FC Aarau

FC Aarau besiegt Wil nacht hartem Kampf mit 2:1

Der FC Aarau gewinnt gegen Wil im Brügglifeld vor 2900 Zuschauern mit 2:1. Die Aarauer gingen in der früh in Führung, mussten danach für den Sieg aber hart kämpfen. Die Aarauer taten sich gegen die unbequemen Ostschweizer bis am Schluss schwer.

Die AC Bellinzona steht vor dem finanziellen Kollaps, Winterthur verliert gegen den Tabellenletzten Locarno 2:3 und Wil unterliegt in Aarau 1:2: FCA-Präsident Alfred Schmid und Sport-Koordinator Urs Bachmann sprachen nach getaner Arbeit und einem Blick auf die Tabelle der Challenge League «von einem goldenen Sonntag». Der Vorsprung auf die Verfolger wächst und wächst.
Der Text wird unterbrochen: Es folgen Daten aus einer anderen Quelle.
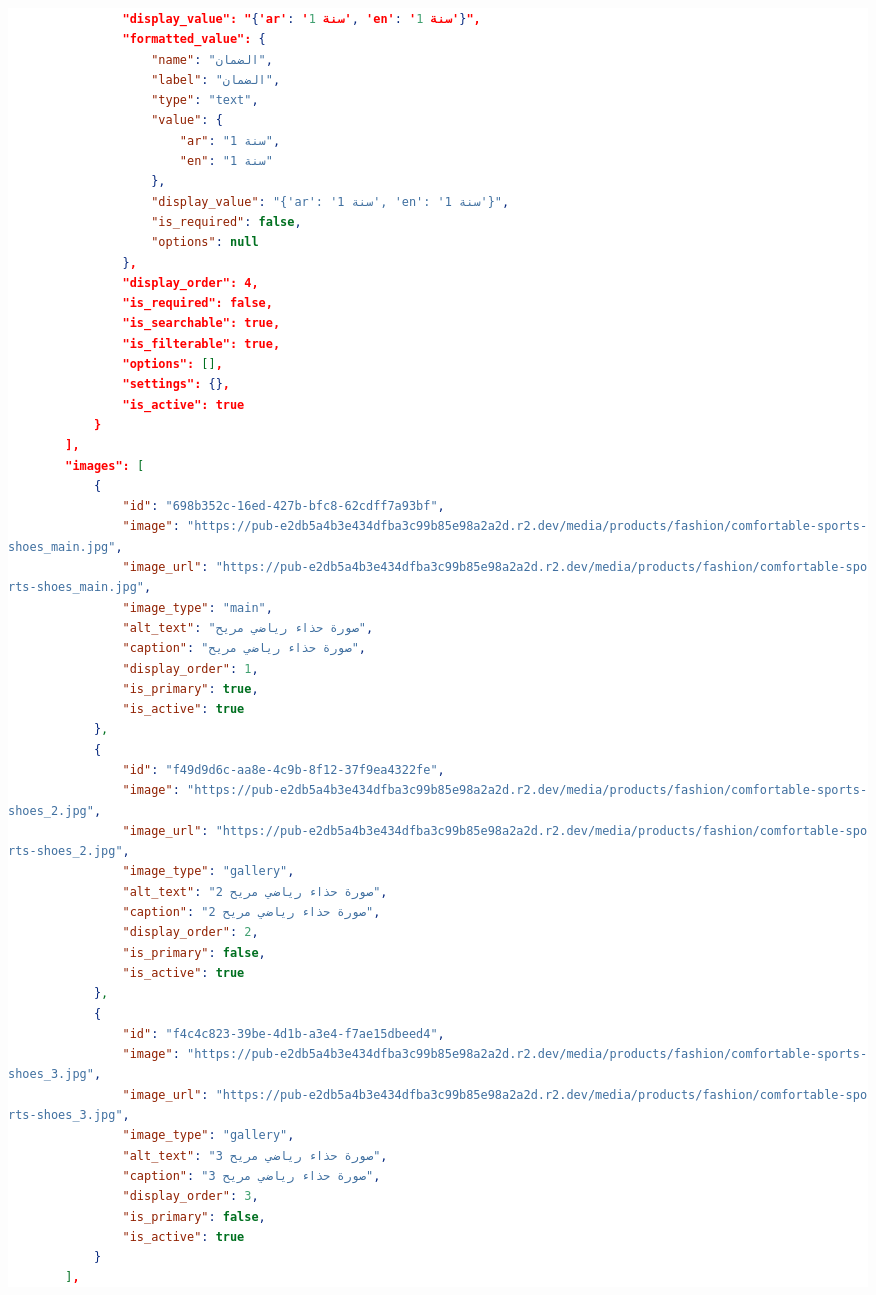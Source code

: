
 ```json
                "display_value": "{'ar': '1 سنة', 'en': '1 سنة'}",
                "formatted_value": {
                    "name": "الضمان",
                    "label": "الضمان",
                    "type": "text",
                    "value": {
                        "ar": "1 سنة",
                        "en": "1 سنة"
                    },
                    "display_value": "{'ar': '1 سنة', 'en': '1 سنة'}",
                    "is_required": false,
                    "options": null
                },
                "display_order": 4,
                "is_required": false,
                "is_searchable": true,
                "is_filterable": true,
                "options": [],
                "settings": {},
                "is_active": true
            }
        ],
        "images": [
            {
                "id": "698b352c-16ed-427b-bfc8-62cdff7a93bf",
                "image": "https://pub-e2db5a4b3e434dfba3c99b85e98a2a2d.r2.dev/media/products/fashion/comfortable-sports-shoes_main.jpg",
                "image_url": "https://pub-e2db5a4b3e434dfba3c99b85e98a2a2d.r2.dev/media/products/fashion/comfortable-sports-shoes_main.jpg",
                "image_type": "main",
                "alt_text": "صورة حذاء رياضي مريح",
                "caption": "صورة حذاء رياضي مريح",
                "display_order": 1,
                "is_primary": true,
                "is_active": true
            },
            {
                "id": "f49d9d6c-aa8e-4c9b-8f12-37f9ea4322fe",
                "image": "https://pub-e2db5a4b3e434dfba3c99b85e98a2a2d.r2.dev/media/products/fashion/comfortable-sports-shoes_2.jpg",
                "image_url": "https://pub-e2db5a4b3e434dfba3c99b85e98a2a2d.r2.dev/media/products/fashion/comfortable-sports-shoes_2.jpg",
                "image_type": "gallery",
                "alt_text": "صورة حذاء رياضي مريح 2",
                "caption": "صورة حذاء رياضي مريح 2",
                "display_order": 2,
                "is_primary": false,
                "is_active": true
            },
            {
                "id": "f4c4c823-39be-4d1b-a3e4-f7ae15dbeed4",
                "image": "https://pub-e2db5a4b3e434dfba3c99b85e98a2a2d.r2.dev/media/products/fashion/comfortable-sports-shoes_3.jpg",
                "image_url": "https://pub-e2db5a4b3e434dfba3c99b85e98a2a2d.r2.dev/media/products/fashion/comfortable-sports-shoes_3.jpg",
                "image_type": "gallery",
                "alt_text": "صورة حذاء رياضي مريح 3",
                "caption": "صورة حذاء رياضي مريح 3",
                "display_order": 3,
                "is_primary": false,
                "is_active": true
            }
        ],
```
Trainer René Weiler doppelte nach und sprach von einem grossen Schritt in die richtige Richtung. Vom Spiel seiner Mannschaft war er weniger begeistert. «Der Sieg ist aufgrund der guten Leistung in der ersten Halbzeit verdient», sagte Weiler. «Nach dem 2:1 liessen wir es allerdings an jeglicher Souveränität vermissen. Wir verloren den Faden, spielten wirr und hatten Glück, dass Wil nicht zum Ausgleich kam.»

Drei verletzungsbedingte Ausfälle

Klare Worte, die den Nagel auf den Kopf treffen. Der Auftritt der Aarauer während der letzten halben Stunde war schlecht. Sehr schlecht sogar. Die verletzungsbedingten Ausfälle von Juan Pablo Garat (Zerrung), von Davide Callà (Schmerzen im Knie) und von Sven Lüscher (starke Prellung im Oberschenkel) führten noch vor Ablauf einer Stunde dazu, dass das Wechselkontingent ausgeschöpft war. Dies führte dazu, dass der eine oder andere FCA-Spieler gegen Ende der Partie buchstäblich auf dem Zahnfleisch lief. Wil jedenfalls drängte in der Schlussviertelstunde vehement auf das 2:2 und vergab während dieser Zeitspanne gleich vier hochkarätige Möglichkeiten.

Der FC Aarau tat sich vor 2900 Zuschauern aber nicht nur in der Schluss-, sondern auch in der Startphase schwer. Für den Führungstreffer brauchte es einen ruhenden Ball: Igor Nganga erzielte nach einem Freistoss von Lüscher das 1:0. Es war bereits der vierte Saisontreffer des Linksverteidigers aus dem Kongo. Silvan Widmer, Lüscher und Nganga vergaben in der Folge weitere hochkarätige Möglichkeiten. Und wer die Tore nicht schiesst, der kassiert sie: Stjepan Vuleta gelang kurz vor dem Pausenpfiff mittels Penalty der Ausgleichstreffer. Nach einem Freistoss von Claudio Holenstein berührte Lüscher den Ball innerhalb des Strafraums mit der Hand. Folgerichtig entschied Schiedsrichter Luca Gut auf Elfmeter. In der zweiten Halbzeit erhöhte Aarau den Rhythmus. Der Lohn folgte auf dem Fuss: Nach einer Doppelchance von David Marazzi traf Alain Schultz mit einem Knaller aus acht Metern zum 2:1. Nach 53 Minuten war allerdings Schluss mit lustig. Dass der FC Aarau den Erfolg trotzdem über die Runden brachte, passt zu dieser Saison: Er gewinnt auch, wenn er ins Schleudern kommt.